Dataset entries
=====
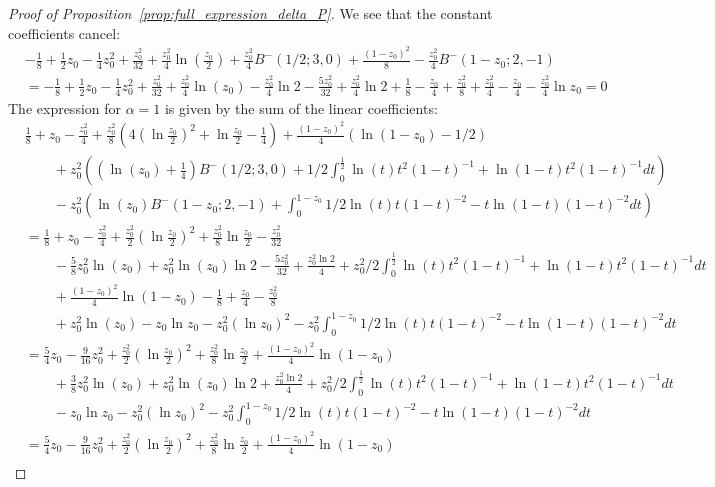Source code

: \begin{proof}[Proof of Proposition~\ref{prop:full_expression_delta_P}]
We see that the constant coefficients cancel:
\begin{align*}
&-\frac{1}{8}+\frac{1}{2}z_0-\frac{1}{4}z_0^2+\frac{z_0^2}{32}+\frac{z_0^2}{4}\ln(\frac{z_0}{2}) +\frac{z_0^2}{4}B^-(1/2;3,0)+\frac{(1-z_0)^2}{8}-\frac{z_0^2}{4}B^-(1-z_0;2,-1) \\
&=-\frac{1}{8}+\frac{1}{2}z_0-\frac{1}{4}z_0^2+\frac{z_0^2}{32}+\frac{z_0^2}{4}\ln(z_0)-\frac{z_0^2}{4}\ln 2 -\frac{5z_0^2}{32}+\frac{z_0^2}{4}\ln2 +\frac{1}{8}-\frac{z_0}{4}+\frac{z_0^2}{8}+\frac{z_0^2}{4}-\frac{z_0}{4}-\frac{z_0^2}{4}\ln z_0 =0
\end{align*}
The expression for $\alpha=1$ is given by the sum of the linear coefficients:
\begin{align*}
&\frac{1}{8}+z_0-\frac{z_0^2}{4}+\frac{z_0^2}{8}(4(\ln\frac{z_0}{2})^2+\ln\frac{z_0}{2} - \frac{1}{4}) +\frac{(1-z_0)^2}{4} (\ln(1-z_0)-1/2 )\\
&\qquad+z_0^2\left(\left(\ln(z_0)+\frac{1}{4}\right) B^-(1/2;3,0)+1/2\int_0^{\frac{1}{2}} \ln(t)t^2(1-t)^{-1}+\ln(1-t)t^2(1-t)^{-1}dt \right) \\
&\qquad- z_0^{2}\left(\ln(z_0)B^-(1-z_0;2,-1)+\int_0^{1-z_0} 1/2\ln(t)t(1-t)^{-2}-t\ln(1-t)(1-t)^{-2}dt \right) \\
&=\frac{1}{8}+z_0-\frac{z_0^2}{4}+\frac{z_0^2}{2}(\ln\frac{z_0}{2})^2+\frac{z_0^2}{8}\ln\frac{z_0}{2} - \frac{z_0^2}{32} \\
&\qquad-\frac{5}{8}z_0^2\ln(z_0)+z_0^2\ln(z_0)\ln 2-\frac{5z_0^2}{32}+\frac{z_0^2 \ln2}{4}+z_0^2/2\int_0^{\frac{1}{2}} \ln(t)t^2(1-t)^{-1}+\ln(1-t)t^2(1-t)^{-1}dt \\
&\qquad+\frac{(1-z_0)^2}{4}\ln(1-z_0) -\frac{1}{8}+\frac{z_0}{4}-\frac{z_0^2}{8}\\
&\qquad+ z_0^2\ln(z_0)-z_0 \ln z_0-z_0^2(\ln z_0)^2-z_0^2\int_0^{1-z_0} 1/2\ln(t)t(1-t)^{-2}-t\ln(1-t)(1-t)^{-2}dt \\
&=\frac{5}{4}z_0-\frac{9}{16}z_0^2 +\frac{z_0^2}{2}(\ln\frac{z_0}{2})^2+\frac{z_0^2}{8}\ln\frac{z_0}{2} +\frac{(1-z_0)^2}{4}\ln(1-z_0) \\
&\qquad+\frac{3}{8}z_0^2\ln(z_0)+z_0^2\ln(z_0)\ln 2+\frac{z_0^2 \ln2}{4}+z_0^2/2\int_0^{\frac{1}{2}} \ln(t)t^2(1-t)^{-1}+\ln(1-t)t^2(1-t)^{-1}dt \\
&\qquad-z_0 \ln z_0-z_0^2(\ln z_0)^2-z_0^2\int_0^{1-z_0} 1/2\ln(t)t(1-t)^{-2}-t\ln(1-t)(1-t)^{-2}dt \\
&=\frac{5}{4}z_0-\frac{9}{16}z_0^2 +\frac{z_0^2}{2}(\ln\frac{z_0}{2})^2+\frac{z_0^2}{8}\ln\frac{z_0}{2} +\frac{(1-z_0)^2}{4}\ln(1-z_0) \\

\end{align*}
\end{proof}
=====
THE PROBLEM ▸ Lines in the records above that carry the word "left" are to be located and copied.

TASK RESPONSE ▸
&\qquad+z_0^2\left(\left(\ln(z_0)+\frac{1}{4}\right) B^-(1/2;3,0)+1/2\int_0^{\frac{1}{2}} \ln(t)t^2(1-t)^{-1}+\ln(1-t)t^2(1-t)^{-1}dt \right) \\
&\qquad- z_0^{2}\left(\ln(z_0)B^-(1-z_0;2,-1)+\int_0^{1-z_0} 1/2\ln(t)t(1-t)^{-2}-t\ln(1-t)(1-t)^{-2}dt \right) \\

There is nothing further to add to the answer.